[Opening INFORMATION SHOWN section]
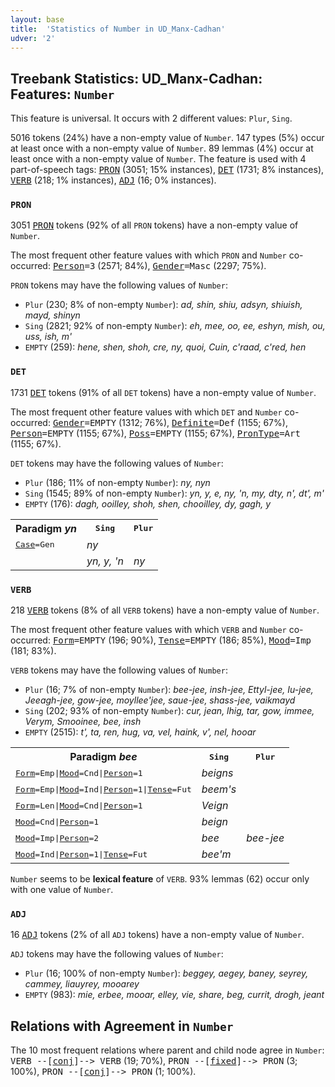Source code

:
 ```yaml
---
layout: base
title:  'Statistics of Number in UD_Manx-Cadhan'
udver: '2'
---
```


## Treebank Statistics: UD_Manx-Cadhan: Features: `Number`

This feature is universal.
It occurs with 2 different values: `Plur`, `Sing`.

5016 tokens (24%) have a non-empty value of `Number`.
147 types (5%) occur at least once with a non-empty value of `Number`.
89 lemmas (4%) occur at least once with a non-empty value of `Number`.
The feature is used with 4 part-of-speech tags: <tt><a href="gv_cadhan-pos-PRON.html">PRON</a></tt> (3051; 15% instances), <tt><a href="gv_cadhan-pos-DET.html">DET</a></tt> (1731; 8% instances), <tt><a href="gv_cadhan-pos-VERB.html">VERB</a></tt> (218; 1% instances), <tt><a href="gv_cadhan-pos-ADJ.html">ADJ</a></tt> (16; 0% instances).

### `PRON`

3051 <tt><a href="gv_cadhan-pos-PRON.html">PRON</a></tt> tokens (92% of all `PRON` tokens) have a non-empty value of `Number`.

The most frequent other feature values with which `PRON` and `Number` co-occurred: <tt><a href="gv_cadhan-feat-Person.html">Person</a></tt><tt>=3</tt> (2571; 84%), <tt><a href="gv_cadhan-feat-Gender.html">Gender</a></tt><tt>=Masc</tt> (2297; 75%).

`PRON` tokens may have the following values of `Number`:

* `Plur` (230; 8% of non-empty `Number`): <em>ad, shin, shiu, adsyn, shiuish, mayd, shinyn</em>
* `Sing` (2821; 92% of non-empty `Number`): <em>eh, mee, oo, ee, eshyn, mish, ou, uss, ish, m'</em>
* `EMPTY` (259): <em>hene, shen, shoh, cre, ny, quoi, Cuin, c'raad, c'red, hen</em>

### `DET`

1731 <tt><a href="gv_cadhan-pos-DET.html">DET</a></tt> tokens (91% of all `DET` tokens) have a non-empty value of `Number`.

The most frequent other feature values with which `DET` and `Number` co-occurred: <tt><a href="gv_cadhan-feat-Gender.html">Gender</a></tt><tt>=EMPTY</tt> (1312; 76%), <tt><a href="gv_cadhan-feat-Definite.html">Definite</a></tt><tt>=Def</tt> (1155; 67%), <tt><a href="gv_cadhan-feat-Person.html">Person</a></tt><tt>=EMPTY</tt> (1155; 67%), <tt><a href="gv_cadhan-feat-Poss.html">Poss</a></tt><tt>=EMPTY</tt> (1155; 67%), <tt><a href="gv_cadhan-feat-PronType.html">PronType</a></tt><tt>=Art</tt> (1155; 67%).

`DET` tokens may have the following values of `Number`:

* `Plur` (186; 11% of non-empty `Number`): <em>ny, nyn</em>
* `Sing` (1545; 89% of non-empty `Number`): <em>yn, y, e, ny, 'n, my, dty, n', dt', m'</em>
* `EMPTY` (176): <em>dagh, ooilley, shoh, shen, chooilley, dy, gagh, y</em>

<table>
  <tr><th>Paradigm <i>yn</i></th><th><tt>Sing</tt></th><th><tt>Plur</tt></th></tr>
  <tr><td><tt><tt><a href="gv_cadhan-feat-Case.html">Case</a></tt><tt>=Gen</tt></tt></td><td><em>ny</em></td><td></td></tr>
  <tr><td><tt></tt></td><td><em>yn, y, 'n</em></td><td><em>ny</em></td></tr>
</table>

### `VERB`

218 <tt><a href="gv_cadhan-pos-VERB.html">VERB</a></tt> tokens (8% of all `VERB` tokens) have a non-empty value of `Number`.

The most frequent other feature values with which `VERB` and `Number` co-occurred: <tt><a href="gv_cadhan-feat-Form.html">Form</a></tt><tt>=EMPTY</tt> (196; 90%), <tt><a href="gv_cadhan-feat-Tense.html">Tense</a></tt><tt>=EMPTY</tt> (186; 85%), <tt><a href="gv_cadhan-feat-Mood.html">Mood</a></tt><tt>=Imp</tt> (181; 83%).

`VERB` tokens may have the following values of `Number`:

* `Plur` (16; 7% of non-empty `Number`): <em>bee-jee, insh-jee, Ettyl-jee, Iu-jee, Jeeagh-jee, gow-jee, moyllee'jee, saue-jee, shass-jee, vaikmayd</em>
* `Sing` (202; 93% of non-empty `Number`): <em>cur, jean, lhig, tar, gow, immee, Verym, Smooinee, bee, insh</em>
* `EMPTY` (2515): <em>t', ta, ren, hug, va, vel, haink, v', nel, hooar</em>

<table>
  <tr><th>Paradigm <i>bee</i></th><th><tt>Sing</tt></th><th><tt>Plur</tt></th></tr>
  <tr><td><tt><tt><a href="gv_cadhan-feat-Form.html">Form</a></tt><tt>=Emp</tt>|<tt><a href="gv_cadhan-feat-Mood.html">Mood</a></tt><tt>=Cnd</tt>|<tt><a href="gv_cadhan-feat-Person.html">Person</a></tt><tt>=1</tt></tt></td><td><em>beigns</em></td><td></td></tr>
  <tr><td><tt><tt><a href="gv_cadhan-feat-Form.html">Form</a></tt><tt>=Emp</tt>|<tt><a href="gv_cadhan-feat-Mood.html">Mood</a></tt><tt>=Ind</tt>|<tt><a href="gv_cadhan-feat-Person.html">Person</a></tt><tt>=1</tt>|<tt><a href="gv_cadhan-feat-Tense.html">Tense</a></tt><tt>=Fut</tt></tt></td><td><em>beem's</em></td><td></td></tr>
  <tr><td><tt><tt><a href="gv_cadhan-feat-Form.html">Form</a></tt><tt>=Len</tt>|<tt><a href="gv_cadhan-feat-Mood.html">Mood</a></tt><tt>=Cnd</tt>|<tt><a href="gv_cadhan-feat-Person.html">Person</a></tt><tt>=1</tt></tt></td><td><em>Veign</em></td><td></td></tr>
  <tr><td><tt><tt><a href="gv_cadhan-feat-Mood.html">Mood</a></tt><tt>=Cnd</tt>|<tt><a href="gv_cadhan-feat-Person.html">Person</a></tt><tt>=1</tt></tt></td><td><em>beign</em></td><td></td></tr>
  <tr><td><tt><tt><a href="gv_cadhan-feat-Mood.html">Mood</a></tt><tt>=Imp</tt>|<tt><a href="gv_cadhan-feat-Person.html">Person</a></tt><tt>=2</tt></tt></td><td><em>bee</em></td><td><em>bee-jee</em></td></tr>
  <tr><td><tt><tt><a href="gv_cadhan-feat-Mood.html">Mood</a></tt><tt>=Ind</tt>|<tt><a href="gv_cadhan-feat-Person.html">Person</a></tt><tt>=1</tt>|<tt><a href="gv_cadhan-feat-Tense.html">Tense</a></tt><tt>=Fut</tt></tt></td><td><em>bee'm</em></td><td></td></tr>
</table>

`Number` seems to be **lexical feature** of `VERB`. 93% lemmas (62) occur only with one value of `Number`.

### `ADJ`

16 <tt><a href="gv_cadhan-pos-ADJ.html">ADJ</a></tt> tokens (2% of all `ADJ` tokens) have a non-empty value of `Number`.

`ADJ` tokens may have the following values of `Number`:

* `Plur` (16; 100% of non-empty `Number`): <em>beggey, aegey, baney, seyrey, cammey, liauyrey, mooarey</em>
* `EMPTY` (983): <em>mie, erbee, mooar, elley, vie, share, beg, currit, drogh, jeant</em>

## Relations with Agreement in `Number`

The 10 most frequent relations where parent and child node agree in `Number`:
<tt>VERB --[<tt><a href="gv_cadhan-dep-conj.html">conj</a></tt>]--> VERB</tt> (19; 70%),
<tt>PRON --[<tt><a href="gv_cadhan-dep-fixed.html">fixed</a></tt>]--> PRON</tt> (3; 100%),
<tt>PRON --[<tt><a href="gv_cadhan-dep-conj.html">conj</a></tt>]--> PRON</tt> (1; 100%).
[Closing INFORMATION SHOWN section]
WHAT IS EXPECTED → State the number of lines above that include the word "insh", and write nothing besides that number.

ANSWER BOX → 2